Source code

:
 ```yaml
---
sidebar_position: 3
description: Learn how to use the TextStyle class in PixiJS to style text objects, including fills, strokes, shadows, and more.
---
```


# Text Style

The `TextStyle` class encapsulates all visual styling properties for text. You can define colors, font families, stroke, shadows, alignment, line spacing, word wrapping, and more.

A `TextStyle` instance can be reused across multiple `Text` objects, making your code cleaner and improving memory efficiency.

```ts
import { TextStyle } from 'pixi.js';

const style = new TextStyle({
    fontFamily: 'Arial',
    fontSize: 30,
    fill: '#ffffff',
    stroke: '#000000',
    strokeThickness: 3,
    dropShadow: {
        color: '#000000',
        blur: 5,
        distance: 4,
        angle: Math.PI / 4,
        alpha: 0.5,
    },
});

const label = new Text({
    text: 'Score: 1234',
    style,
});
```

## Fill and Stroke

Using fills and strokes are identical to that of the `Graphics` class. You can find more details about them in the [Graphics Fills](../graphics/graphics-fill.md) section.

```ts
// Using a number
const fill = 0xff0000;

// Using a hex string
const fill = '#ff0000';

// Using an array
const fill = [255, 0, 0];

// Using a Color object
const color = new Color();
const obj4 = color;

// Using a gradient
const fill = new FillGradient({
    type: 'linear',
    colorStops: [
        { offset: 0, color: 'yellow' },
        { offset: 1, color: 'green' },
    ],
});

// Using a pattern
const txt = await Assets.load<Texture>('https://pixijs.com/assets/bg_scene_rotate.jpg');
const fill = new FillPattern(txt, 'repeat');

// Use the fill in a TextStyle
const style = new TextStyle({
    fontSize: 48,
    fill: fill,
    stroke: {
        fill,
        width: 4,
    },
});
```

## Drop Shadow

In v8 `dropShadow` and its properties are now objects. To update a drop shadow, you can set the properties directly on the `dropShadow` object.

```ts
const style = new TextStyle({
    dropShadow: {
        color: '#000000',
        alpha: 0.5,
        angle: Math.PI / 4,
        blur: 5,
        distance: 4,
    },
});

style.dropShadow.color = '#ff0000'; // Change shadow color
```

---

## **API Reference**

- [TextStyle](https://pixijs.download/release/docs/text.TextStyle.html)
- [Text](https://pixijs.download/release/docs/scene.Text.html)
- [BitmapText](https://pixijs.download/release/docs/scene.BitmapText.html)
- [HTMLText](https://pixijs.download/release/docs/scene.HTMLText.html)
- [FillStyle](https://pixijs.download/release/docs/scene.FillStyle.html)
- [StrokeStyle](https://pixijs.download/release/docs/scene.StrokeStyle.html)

What you will do: Reproduce the whole listing above, word for word.

Reply to the task:
Source code

:
 ```yaml
---
sidebar_position: 3
description: Learn how to use the TextStyle class in PixiJS to style text objects, including fills, strokes, shadows, and more.
---
```


# Text Style

The `TextStyle` class encapsulates all visual styling properties for text. You can define colors, font families, stroke, shadows, alignment, line spacing, word wrapping, and more.

A `TextStyle` instance can be reused across multiple `Text` objects, making your code cleaner and improving memory efficiency.

```ts
import { TextStyle } from 'pixi.js';

const style = new TextStyle({
    fontFamily: 'Arial',
    fontSize: 30,
    fill: '#ffffff',
    stroke: '#000000',
    strokeThickness: 3,
    dropShadow: {
        color: '#000000',
        blur: 5,
        distance: 4,
        angle: Math.PI / 4,
        alpha: 0.5,
    },
});

const label = new Text({
    text: 'Score: 1234',
    style,
});
```

## Fill and Stroke

Using fills and strokes are identical to that of the `Graphics` class. You can find more details about them in the [Graphics Fills](../graphics/graphics-fill.md) section.

```ts
// Using a number
const fill = 0xff0000;

// Using a hex string
const fill = '#ff0000';

// Using an array
const fill = [255, 0, 0];

// Using a Color object
const color = new Color();
const obj4 = color;

// Using a gradient
const fill = new FillGradient({
    type: 'linear',
    colorStops: [
        { offset: 0, color: 'yellow' },
        { offset: 1, color: 'green' },
    ],
});

// Using a pattern
const txt = await Assets.load<Texture>('https://pixijs.com/assets/bg_scene_rotate.jpg');
const fill = new FillPattern(txt, 'repeat');

// Use the fill in a TextStyle
const style = new TextStyle({
    fontSize: 48,
    fill: fill,
    stroke: {
        fill,
        width: 4,
    },
});
```

## Drop Shadow

In v8 `dropShadow` and its properties are now objects. To update a drop shadow, you can set the properties directly on the `dropShadow` object.

```ts
const style = new TextStyle({
    dropShadow: {
        color: '#000000',
        alpha: 0.5,
        angle: Math.PI / 4,
        blur: 5,
        distance: 4,
    },
});

style.dropShadow.color = '#ff0000'; // Change shadow color
```

---

## **API Reference**

- [TextStyle](https://pixijs.download/release/docs/text.TextStyle.html)
- [Text](https://pixijs.download/release/docs/scene.Text.html)
- [BitmapText](https://pixijs.download/release/docs/scene.BitmapText.html)
- [HTMLText](https://pixijs.download/release/docs/scene.HTMLText.html)
- [FillStyle](https://pixijs.download/release/docs/scene.FillStyle.html)
- [StrokeStyle](https://pixijs.download/release/docs/scene.StrokeStyle.html)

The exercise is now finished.